Closed Bug 783478 Opened 10 years ago Closed 10 years ago
Allow remote XUL permission for 'about' protocol pages
We need to allow remote XUL on unprivileged about pages. Currently, when adding 'allowXULXBL' permission on about protocol pages, returns NS_ERROR_UNEXPECTED.
OS: Mac OS X → All
Hardware: x86 → All
Version: unspecified → Trunk
(In reply to Andres Hernandez [:andreshm] from comment #0) > We need to allow remote XUL on unprivileged about pages. Currently, when > adding 'allowXULXBL' permission on about protocol pages, returns > NS_ERROR_UNEXPECTED. That's because 'about:*' urls have no host. I think it would make sense to let nsContentUtils::AllowXULXBLForPrincipal() always return true if |uri->SchemeIs("about") == true|. Totally not my area of code, adding some people that worked on this and hopefully have an opinion about it.
I tried what Tim suggested, however I think it doesn't work. Since, the method that we used to add permissions, according to https://developer.mozilla.org/en-US/docs/Remote_XUL, is nsPermissionManager::add (or nsPermissionManager::addFromPrincipal, that internally calls the same 'add' method). This method first checks the host of the URI and it's completely based on the host. And, as you already mention since the host is empty, it throws the error. See: http://dxr.lanedo.com/mozilla-central/extensions/cookie/nsPermissionManager.cpp.html. I'm not clear if there is another way to do this, any guidance here would be appreciated.

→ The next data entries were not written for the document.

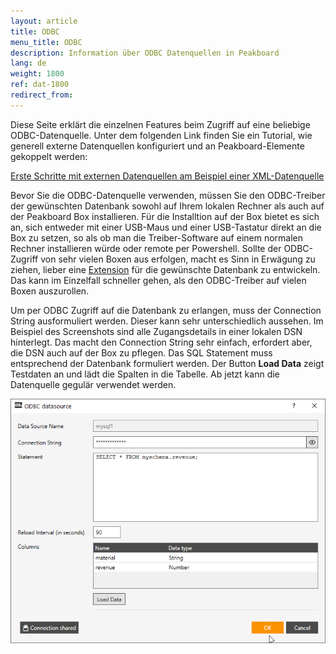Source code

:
 ```yaml
---
layout: article
title: ODBC
menu_title: ODBC
description: Information über ODBC Datenquellen in Peakboard
lang: de
weight: 1800
ref: dat-1800
redirect_from:
---
```


Diese Seite erklärt die einzelnen Features beim Zugriff auf eine beliebige ODBC-Datenquelle.
Unter dem folgenden Link finden Sie ein Tutorial, wie generell externe Datenquellen konfiguriert und an Peakboard-Elemente gekoppelt werden:

[Erste Schritte mit externen Datenquellen am Beispiel einer XML-Datenquelle](/tutorials/03-de-xml-daten.html)

Bevor Sie die ODBC-Datenquelle verwenden, müssen Sie den ODBC-Treiber der gewünschten Datenbank sowohl auf Ihrem lokalen Rechner als auch auf der Peakboard Box installieren.
Für die Installtion auf der Box bietet es sich an, sich entweder mit einer USB-Maus und einer USB-Tastatur direkt an die Box zu setzen, so als ob man die Treiber-Software auf einem normalen Rechner installieren würde oder remote per Powershell.
Sollte der ODBC-Zugriff von sehr vielen Boxen aus erfolgen, macht es Sinn in Erwägung zu ziehen, lieber eine [Extension](https://help.peakboard.com/data_sources/Extension/de-Extension.html) für die gewünschte Datenbank zu entwickeln.
Das kann im Einzelfall schneller gehen, als den ODBC-Treiber auf vielen Boxen auszurollen.

Um per ODBC Zugriff auf die Datenbank zu erlangen, muss der Connection String ausformuliert werden.
Dieser kann sehr unterschiedlich aussehen.
Im Beispiel des Screenshots sind alle Zugangsdetails in einer lokalen DSN hinterlegt.
Das macht den Connection String sehr einfach, erfordert aber, die DSN auch auf der Box zu pflegen.
Das SQL Statement muss entsprechend der Datenbank formuliert werden.
Der Button **Load Data** zeigt Testdaten an und lädt die Spalten in die Tabelle.
Ab jetzt kann die Datenquelle gegulär verwendet werden.

![odbc.png](/assets/images/data-sources/odbc/odbc.png)

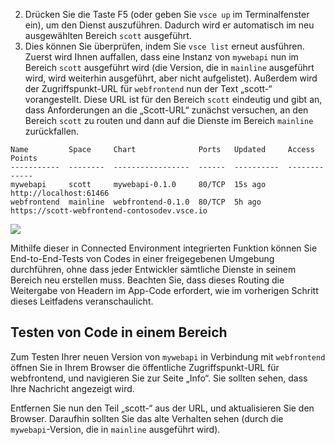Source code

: 2. Drücken Sie die Taste F5 (oder geben Sie `vsce up` im Terminalfenster ein), um den Dienst auszuführen. Dadurch wird er automatisch im neu ausgewählten Bereich `scott` ausgeführt. 
1. Dies können Sie überprüfen, indem Sie `vsce list` erneut ausführen. Zuerst wird Ihnen auffallen, dass eine Instanz von `mywebapi` nun im Bereich `scott` ausgeführt wird (die Version, die in `mainline` ausgeführt wird, wird weiterhin ausgeführt, aber nicht aufgelistet). Außerdem wird der Zugriffspunkt-URL für `webfrontend` nun der Text „scott-“ vorangestellt. Diese URL ist für den Bereich `scott` eindeutig und gibt an, dass Anforderungen an die „Scott-URL“ zunächst versuchen, an den Bereich `scott` zu routen und dann auf die Dienste im Bereich `mainline` zurückfallen.

```
Name         Space     Chart              Ports   Updated     Access Points
-----------  --------  -----------------  ------  ----------  -------------
mywebapi     scott     mywebapi-0.1.0     80/TCP  15s ago     http://localhost:61466
webfrontend  mainline  webfrontend-0.1.0  80/TCP  5h ago      https://scott-webfrontend-contosodev.vsce.io
```

![](../media/space-routing.png)

Mithilfe dieser in Connected Environment integrierten Funktion können Sie End-to-End-Tests von Codes in einer freigegebenen Umgebung durchführen, ohne dass jeder Entwickler sämtliche Dienste in seinem Bereich neu erstellen muss. Beachten Sie, dass dieses Routing die Weitergabe von Headern im App-Code erfordert, wie im vorherigen Schritt dieses Leitfadens veranschaulicht.

## <a name="test-code-in-a-space"></a>Testen von Code in einem Bereich
Zum Testen Ihrer neuen Version von `mywebapi` in Verbindung mit `webfrontend` öffnen Sie in Ihrem Browser die öffentliche Zugriffspunkt-URL für webfrontend, und navigieren Sie zur Seite „Info“. Sie sollten sehen, dass Ihre Nachricht angezeigt wird.

Entfernen Sie nun den Teil „scott-“ aus der URL, und aktualisieren Sie den Browser. Daraufhin sollten Sie das alte Verhalten sehen (durch die `mywebapi`-Version, die in `mainline` ausgeführt wird).
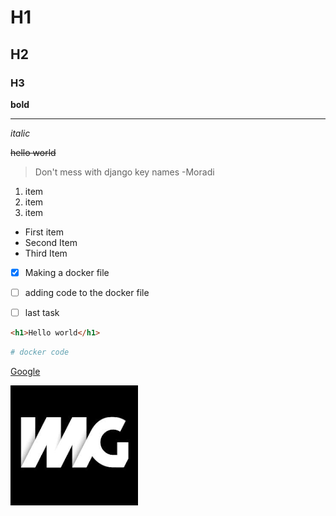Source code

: # H1
## H2
### H3
**bold**

---

*italic*

~~hello world~~

> Don't mess with django key names -Moradi

1. item
2. item
3. item

- First item
- Second Item
- Third Item


- [x] Making a docker file
- [ ] adding code to the docker file
- [ ] last task


```html
<h1>Hello world</h1>
```

```dockerfile
# docker code
```

[Google](https://google.com)


![image alt](download.png)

We definitely don't want to enable XUL/XBL for all about: pages since that would include about:blank. Since any website can create an about:blank iframe this would enable websites to create a blank document and start creating XUL/XBL which would defeat the security benefits of having these features disabled. In general, I don't see why we would want to introduce the complexity associated with enabling XUL/XBL on more pages. What is the use-case?
We want this for Bug 776477, because we need to allow XUL on about:newtab but being unprivileged.
That's unfortunately a bit of an oxymoron. At this point we basically assume that XUL is buggy enough to be exploitable, so any page that can access XUL can cause Firefox to crash in exploitable ways. So we only want to expose XUL to trusted pages.
(In reply to Jonas Sicking (:sicking) from comment #5) > That's unfortunately a bit of an oxymoron. At this point we basically assume > that XUL is buggy enough to be exploitable, so any page that can access XUL > can cause Firefox to crash in exploitable ways. So we only want to expose > XUL to trusted pages. Hum, that's a fair point. I guess if we want to make about:newtab unprivileged it shouldn't use XUL at all, then.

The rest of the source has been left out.